- YOUR ASSIGNMENT: Below are several entries. Transcribe exactly those lines that fall from the one with "### 9.3 TempDataでのメッセージ表示" through the one with "- **データベースエラー**: ログ出力 + コンテキスト別エラーレスポンス", end lines included.

- MATERIAL TO PROCESS:

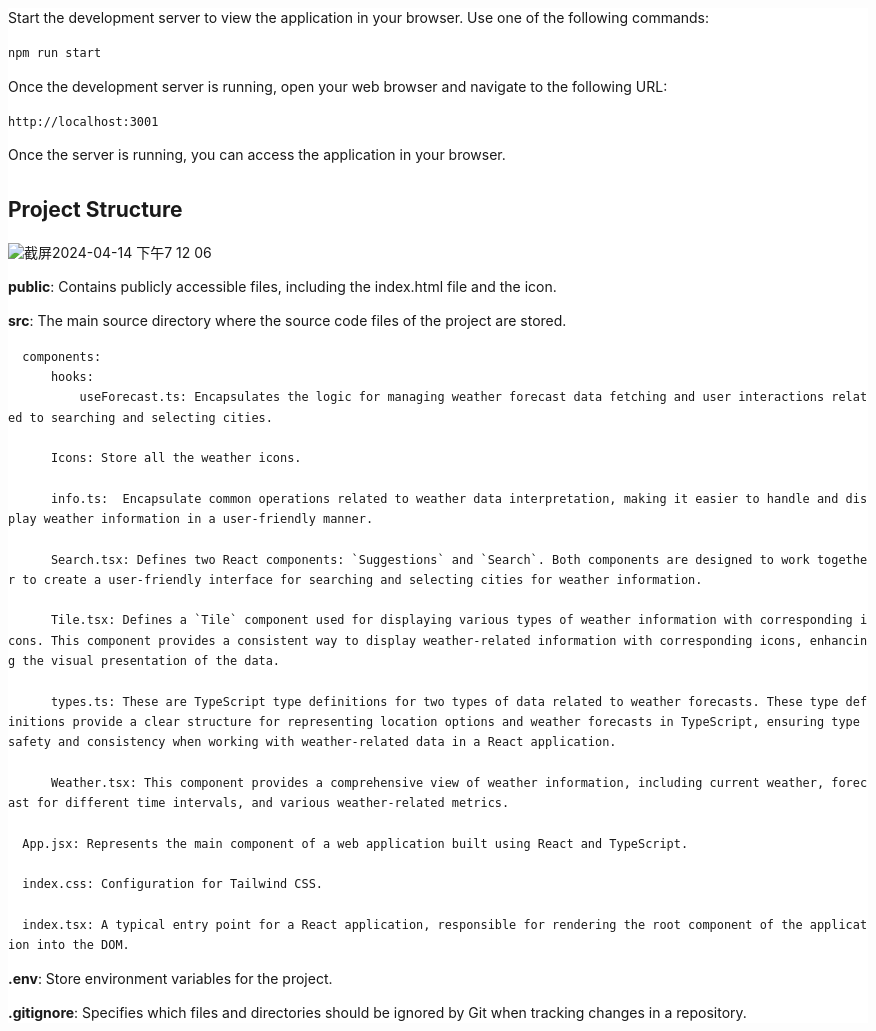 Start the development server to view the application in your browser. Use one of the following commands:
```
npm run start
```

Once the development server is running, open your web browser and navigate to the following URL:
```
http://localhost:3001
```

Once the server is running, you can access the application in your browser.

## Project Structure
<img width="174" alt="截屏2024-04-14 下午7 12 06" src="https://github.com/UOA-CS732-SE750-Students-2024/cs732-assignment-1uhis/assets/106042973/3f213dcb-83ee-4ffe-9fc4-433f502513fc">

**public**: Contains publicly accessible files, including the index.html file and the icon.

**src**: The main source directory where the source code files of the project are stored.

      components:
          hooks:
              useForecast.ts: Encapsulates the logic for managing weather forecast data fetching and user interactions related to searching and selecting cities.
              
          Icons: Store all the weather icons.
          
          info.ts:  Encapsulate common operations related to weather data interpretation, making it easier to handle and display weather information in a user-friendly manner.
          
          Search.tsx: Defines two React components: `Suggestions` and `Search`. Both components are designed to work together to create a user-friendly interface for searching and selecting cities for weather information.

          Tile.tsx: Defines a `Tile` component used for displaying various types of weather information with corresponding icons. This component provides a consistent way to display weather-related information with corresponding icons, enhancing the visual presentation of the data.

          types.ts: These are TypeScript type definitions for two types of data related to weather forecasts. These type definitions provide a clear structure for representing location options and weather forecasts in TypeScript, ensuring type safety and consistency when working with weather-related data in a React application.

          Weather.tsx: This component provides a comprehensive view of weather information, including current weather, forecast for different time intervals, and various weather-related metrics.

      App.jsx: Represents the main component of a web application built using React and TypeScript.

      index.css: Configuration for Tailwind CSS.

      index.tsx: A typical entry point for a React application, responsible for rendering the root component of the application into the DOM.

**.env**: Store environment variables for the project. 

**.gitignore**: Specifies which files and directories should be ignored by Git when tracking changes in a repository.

==

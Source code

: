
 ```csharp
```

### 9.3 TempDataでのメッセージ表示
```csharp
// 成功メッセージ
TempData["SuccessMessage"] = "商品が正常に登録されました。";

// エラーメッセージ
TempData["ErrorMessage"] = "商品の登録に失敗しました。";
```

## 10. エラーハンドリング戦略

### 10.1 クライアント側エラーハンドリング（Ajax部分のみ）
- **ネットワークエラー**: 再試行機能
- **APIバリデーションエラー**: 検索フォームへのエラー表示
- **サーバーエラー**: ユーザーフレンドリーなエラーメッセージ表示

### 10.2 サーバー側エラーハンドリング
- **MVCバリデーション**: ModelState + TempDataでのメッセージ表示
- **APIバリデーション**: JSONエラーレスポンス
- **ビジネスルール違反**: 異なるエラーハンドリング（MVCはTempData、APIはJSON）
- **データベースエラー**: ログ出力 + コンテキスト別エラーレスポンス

--

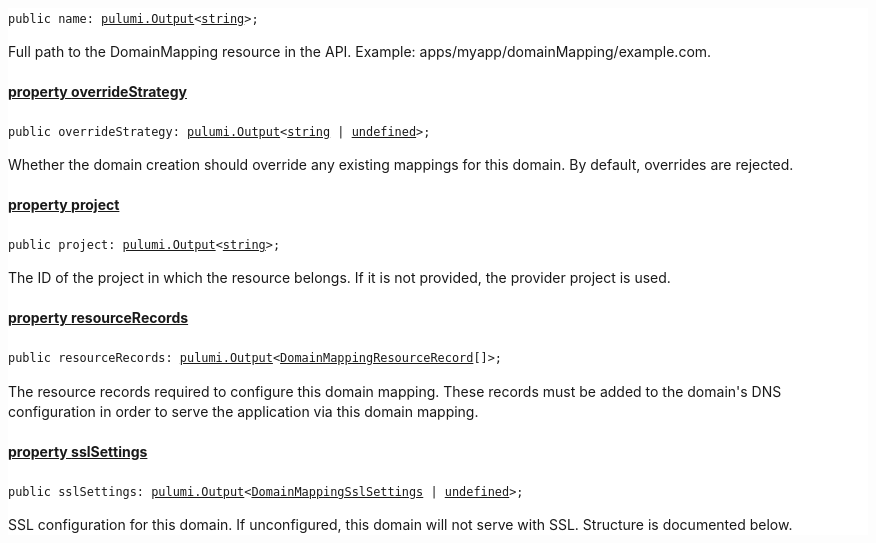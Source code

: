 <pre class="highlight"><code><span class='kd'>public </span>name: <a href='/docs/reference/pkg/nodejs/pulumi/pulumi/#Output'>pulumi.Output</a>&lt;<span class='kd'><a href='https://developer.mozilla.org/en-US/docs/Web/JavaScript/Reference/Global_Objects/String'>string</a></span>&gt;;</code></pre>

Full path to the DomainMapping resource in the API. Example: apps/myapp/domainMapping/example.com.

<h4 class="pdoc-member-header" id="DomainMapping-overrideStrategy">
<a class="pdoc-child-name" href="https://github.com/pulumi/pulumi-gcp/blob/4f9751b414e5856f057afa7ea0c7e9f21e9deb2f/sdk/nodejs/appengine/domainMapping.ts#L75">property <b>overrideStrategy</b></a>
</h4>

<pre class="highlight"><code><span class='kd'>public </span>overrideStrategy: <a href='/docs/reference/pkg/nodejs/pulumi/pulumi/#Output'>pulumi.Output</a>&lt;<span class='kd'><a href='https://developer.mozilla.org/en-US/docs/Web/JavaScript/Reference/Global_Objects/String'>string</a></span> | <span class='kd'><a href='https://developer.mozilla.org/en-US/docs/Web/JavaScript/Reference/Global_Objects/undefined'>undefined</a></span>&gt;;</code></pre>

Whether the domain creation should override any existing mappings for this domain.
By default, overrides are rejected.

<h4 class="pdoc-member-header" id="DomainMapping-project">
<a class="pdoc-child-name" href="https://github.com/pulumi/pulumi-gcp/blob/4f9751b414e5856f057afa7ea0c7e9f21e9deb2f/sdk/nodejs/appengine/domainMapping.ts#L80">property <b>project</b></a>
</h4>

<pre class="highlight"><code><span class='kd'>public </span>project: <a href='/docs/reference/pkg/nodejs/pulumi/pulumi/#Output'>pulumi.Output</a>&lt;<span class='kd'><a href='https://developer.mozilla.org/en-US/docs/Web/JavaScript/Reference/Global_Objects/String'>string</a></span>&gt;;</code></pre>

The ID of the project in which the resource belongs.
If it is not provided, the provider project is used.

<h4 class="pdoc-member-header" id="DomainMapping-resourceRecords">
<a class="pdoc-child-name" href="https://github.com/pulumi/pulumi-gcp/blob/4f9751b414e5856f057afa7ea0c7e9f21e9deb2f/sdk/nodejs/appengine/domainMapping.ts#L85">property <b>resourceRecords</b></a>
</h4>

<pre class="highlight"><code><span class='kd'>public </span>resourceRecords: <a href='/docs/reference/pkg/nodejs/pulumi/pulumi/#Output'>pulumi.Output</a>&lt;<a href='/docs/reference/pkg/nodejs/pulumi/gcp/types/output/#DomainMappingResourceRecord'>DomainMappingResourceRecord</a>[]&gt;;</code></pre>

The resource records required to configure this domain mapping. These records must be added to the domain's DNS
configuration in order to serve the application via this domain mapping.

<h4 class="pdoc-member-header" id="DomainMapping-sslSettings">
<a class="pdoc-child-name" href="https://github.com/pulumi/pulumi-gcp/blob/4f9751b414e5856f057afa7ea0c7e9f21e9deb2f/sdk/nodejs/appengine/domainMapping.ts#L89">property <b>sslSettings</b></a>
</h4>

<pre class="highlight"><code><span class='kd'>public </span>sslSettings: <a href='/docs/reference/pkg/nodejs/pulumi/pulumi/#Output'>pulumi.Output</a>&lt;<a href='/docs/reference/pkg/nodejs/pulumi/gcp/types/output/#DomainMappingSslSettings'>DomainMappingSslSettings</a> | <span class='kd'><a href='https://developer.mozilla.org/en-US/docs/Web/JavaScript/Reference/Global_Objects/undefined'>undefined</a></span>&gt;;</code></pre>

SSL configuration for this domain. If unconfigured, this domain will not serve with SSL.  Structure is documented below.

- FINISHED EXERCISE:
### 9.3 TempDataでのメッセージ表示
```csharp
// 成功メッセージ
TempData["SuccessMessage"] = "商品が正常に登録されました。";

// エラーメッセージ
TempData["ErrorMessage"] = "商品の登録に失敗しました。";
```

## 10. エラーハンドリング戦略

### 10.1 クライアント側エラーハンドリング（Ajax部分のみ）
- **ネットワークエラー**: 再試行機能
- **APIバリデーションエラー**: 検索フォームへのエラー表示
- **サーバーエラー**: ユーザーフレンドリーなエラーメッセージ表示

### 10.2 サーバー側エラーハンドリング
- **MVCバリデーション**: ModelState + TempDataでのメッセージ表示
- **APIバリデーション**: JSONエラーレスポンス
- **ビジネスルール違反**: 異なるエラーハンドリング（MVCはTempData、APIはJSON）
- **データベースエラー**: ログ出力 + コンテキスト別エラーレスポンス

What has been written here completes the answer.